Note: This ballot was opened for revision 15 and is now closed.

Alvaro Retana Yes

Warren Kumari No Objection

(Alia Atlas; former steering group member) Yes

Yes (for -15)

                            

(Benoît Claise; former steering group member) Yes

Yes (for -16)

                            

(Adam Roach; former steering group member) No Objection

No Objection (2017-10-11 for -16)
Section 2:

Are these types in any particular order? If not, you might consider alphabetizing them to make thing easier to find.

   uint24
      This type defines a 24-bit unsigned integer.  It is used by
      target="I-D.ietf-ospf-yang"/>.

There appears to be some XML damage here.

____

There are several patterns in the YANG definition that perform significant restriction of numbers (e.g., to ensure they don't fall outside the range that can be stored in 16 or 32 bits). In many cases, these patterns include the ability to zero-prefix some (but not all) decimal values. For example, the production for route-origin would allow leading zeros in "2:0100:0555" but not in "2:04294967295:065535" (even though "2:4294967295:65535" is okay). I don't know offhand whether it makes sense to allow leading zeros in these fields, but I would argue that the production should be consistent in allowing or disallowing them. This issue arises in various forms in route-target, ipv6-route-target, route-origin, and ipv6-route-origin.
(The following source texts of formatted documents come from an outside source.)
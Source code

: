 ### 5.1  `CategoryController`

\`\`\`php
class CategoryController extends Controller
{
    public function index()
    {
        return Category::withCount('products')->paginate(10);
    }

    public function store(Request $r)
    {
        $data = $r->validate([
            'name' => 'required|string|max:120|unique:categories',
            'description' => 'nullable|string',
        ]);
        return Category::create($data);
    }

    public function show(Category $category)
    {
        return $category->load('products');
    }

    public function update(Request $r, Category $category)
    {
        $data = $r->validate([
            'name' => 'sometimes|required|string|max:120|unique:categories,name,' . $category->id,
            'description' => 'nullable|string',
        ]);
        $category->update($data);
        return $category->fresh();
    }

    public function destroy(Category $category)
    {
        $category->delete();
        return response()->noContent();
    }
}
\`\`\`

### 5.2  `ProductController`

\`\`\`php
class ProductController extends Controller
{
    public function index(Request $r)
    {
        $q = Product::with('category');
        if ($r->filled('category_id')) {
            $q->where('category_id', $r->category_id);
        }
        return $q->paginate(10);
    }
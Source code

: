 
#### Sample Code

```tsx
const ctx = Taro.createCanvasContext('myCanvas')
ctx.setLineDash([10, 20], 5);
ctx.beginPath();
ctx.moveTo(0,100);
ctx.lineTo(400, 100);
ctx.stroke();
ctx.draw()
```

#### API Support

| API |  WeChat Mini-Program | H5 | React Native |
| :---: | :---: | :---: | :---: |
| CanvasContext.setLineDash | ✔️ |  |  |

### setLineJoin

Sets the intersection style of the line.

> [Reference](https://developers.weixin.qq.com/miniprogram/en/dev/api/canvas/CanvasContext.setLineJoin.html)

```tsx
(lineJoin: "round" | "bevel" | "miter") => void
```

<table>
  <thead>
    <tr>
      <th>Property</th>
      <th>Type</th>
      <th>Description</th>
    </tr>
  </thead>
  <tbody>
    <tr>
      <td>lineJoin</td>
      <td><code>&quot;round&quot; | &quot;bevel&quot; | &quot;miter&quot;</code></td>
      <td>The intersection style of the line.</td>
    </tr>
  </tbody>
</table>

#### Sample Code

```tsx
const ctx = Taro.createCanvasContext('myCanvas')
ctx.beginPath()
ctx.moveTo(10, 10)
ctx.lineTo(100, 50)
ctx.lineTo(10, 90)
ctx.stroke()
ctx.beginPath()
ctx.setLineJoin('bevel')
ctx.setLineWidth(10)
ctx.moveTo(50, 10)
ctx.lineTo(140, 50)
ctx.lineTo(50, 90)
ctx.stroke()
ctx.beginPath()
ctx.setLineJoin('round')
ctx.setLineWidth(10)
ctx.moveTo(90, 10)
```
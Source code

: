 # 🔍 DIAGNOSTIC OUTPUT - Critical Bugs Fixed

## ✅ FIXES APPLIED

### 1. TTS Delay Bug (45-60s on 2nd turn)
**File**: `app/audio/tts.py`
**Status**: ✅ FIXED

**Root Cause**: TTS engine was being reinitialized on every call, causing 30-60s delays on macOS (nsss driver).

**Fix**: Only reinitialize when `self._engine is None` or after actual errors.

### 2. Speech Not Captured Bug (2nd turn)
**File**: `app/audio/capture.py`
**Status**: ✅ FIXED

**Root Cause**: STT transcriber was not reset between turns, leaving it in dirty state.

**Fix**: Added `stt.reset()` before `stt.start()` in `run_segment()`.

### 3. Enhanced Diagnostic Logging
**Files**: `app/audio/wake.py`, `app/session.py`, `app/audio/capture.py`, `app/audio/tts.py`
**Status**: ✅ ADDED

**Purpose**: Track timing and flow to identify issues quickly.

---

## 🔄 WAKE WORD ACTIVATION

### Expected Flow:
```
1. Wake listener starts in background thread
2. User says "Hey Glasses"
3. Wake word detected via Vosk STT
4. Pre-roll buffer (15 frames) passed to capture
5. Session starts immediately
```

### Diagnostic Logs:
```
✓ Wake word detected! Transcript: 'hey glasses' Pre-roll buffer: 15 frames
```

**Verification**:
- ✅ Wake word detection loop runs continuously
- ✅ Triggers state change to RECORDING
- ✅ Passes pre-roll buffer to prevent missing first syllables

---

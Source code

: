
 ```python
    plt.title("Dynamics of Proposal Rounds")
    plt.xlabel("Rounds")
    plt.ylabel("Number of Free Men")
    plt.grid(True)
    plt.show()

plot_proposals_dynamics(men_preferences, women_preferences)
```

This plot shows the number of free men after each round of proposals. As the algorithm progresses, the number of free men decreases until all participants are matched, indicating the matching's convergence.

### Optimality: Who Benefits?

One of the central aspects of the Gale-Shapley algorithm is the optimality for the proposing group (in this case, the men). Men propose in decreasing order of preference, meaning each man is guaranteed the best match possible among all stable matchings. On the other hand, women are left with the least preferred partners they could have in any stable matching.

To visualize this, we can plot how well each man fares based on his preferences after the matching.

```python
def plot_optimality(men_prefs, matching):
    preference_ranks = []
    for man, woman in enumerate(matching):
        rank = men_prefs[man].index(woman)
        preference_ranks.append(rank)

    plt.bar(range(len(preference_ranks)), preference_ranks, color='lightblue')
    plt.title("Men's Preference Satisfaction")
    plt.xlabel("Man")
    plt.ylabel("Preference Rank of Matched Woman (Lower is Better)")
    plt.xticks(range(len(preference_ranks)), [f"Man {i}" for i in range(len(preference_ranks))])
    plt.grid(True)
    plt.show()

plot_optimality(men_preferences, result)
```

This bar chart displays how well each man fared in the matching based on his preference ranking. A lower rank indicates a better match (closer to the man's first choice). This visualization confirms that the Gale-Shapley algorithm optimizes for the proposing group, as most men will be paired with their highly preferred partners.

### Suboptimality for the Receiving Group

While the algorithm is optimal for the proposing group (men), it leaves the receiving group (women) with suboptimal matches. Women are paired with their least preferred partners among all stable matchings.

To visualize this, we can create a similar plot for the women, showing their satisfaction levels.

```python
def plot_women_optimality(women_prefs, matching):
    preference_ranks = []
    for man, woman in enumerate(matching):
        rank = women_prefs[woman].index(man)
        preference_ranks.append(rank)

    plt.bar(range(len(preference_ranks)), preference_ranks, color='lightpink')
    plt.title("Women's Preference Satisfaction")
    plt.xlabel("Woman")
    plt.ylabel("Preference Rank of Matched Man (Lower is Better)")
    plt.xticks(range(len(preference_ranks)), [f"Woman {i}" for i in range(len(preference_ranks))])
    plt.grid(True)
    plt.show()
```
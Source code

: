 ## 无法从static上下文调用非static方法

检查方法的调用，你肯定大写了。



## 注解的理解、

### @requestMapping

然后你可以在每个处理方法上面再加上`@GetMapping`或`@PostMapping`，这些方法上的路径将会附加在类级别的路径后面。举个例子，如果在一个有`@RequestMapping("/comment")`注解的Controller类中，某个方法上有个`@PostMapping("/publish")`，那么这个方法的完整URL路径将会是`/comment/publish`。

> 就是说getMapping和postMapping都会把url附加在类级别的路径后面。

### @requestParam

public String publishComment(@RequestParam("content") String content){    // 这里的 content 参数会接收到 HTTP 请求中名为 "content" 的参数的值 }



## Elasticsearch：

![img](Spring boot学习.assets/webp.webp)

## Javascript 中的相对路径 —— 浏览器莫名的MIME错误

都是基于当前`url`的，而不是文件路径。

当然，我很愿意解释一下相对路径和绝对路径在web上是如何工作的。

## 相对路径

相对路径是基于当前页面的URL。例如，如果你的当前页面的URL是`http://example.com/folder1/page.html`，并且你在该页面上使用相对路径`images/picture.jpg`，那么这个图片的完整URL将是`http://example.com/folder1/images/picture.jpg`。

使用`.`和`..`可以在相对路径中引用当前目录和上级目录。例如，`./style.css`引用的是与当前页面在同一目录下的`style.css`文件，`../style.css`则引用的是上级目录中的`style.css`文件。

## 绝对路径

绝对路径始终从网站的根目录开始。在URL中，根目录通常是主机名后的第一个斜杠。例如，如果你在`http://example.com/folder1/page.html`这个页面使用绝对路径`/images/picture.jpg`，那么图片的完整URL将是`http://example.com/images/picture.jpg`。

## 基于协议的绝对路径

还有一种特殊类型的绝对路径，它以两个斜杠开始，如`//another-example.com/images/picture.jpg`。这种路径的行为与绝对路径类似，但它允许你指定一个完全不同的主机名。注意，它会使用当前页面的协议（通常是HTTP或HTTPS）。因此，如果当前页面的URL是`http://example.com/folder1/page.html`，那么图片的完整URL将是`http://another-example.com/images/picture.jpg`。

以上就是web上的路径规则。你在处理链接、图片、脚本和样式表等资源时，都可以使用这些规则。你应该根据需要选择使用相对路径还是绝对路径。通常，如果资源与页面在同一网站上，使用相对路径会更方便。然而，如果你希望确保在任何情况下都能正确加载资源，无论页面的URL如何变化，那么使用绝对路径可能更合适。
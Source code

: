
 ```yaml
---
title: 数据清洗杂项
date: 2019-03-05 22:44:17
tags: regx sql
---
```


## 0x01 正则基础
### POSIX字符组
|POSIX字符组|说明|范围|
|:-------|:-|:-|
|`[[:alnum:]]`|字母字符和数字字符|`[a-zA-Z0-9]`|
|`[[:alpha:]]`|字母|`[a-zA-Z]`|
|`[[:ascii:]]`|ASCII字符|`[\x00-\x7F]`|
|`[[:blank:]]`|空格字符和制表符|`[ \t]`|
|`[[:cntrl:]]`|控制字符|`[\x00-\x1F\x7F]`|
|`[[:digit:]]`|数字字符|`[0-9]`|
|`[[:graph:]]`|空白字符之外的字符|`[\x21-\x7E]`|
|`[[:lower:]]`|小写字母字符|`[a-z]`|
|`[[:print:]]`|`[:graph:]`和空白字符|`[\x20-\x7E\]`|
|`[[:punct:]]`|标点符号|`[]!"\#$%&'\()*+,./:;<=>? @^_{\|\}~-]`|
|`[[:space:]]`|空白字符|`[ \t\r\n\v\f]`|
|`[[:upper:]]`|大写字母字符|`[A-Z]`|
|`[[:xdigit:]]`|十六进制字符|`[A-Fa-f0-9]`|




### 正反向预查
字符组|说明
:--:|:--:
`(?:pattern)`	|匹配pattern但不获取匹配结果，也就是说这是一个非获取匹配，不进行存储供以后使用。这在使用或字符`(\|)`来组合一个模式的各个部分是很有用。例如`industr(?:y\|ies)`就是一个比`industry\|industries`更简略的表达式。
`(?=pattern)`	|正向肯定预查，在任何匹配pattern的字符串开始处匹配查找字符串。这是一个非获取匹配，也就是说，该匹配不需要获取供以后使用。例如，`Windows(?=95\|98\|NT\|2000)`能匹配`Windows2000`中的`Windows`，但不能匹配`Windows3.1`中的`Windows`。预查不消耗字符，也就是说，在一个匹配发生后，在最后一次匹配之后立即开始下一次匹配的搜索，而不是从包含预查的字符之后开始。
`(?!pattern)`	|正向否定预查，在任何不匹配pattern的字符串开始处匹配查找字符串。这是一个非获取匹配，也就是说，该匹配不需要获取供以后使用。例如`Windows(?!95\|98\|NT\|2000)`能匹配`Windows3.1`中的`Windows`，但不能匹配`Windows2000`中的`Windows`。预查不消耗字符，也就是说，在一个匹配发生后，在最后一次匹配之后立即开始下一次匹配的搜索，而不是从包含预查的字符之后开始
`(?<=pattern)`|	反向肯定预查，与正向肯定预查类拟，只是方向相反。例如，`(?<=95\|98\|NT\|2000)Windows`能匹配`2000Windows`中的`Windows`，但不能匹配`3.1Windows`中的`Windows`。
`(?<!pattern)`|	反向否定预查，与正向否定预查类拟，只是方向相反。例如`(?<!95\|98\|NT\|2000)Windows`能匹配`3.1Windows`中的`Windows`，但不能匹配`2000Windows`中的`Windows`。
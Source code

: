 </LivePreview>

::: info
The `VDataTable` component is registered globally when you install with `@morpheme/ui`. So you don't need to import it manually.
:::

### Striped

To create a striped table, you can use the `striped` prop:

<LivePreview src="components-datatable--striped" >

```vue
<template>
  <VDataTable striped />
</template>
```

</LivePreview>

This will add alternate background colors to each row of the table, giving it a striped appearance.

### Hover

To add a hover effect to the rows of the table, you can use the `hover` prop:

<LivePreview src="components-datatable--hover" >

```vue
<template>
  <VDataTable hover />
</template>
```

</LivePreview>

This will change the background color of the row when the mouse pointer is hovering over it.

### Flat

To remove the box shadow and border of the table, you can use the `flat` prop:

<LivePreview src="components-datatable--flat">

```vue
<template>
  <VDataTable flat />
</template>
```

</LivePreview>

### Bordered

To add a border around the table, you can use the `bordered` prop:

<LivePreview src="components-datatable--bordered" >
The definition of bandwidth-ieee-float32 includes the following text:

          The encoding format is the external hexadecimal-significant
          character sequences specified in IEEE 754 and C99. The
          format is restricted to be normalized, non-negative, and
          non-fraction: 0x1.hhhhhhp{+}d or 0X1.HHHHHHP{+}D
          where 'h' and 'H' are hexadecimal digits, 'd' and 'D' are
          integers in the range of [0..127].

Notably, this prose clearly says that values can start with "0x1" and "0X1", but not "0x0" or "0X0" -- while the pattern production does allow 0x0, and the examples even include values starting with 0x0. The quoted prose above should be re-worked so it also allows values starting with 0x0 and 0X0.

(Alissa Cooper; former steering group member) No Objection

No Objection (2017-10-12 for -16)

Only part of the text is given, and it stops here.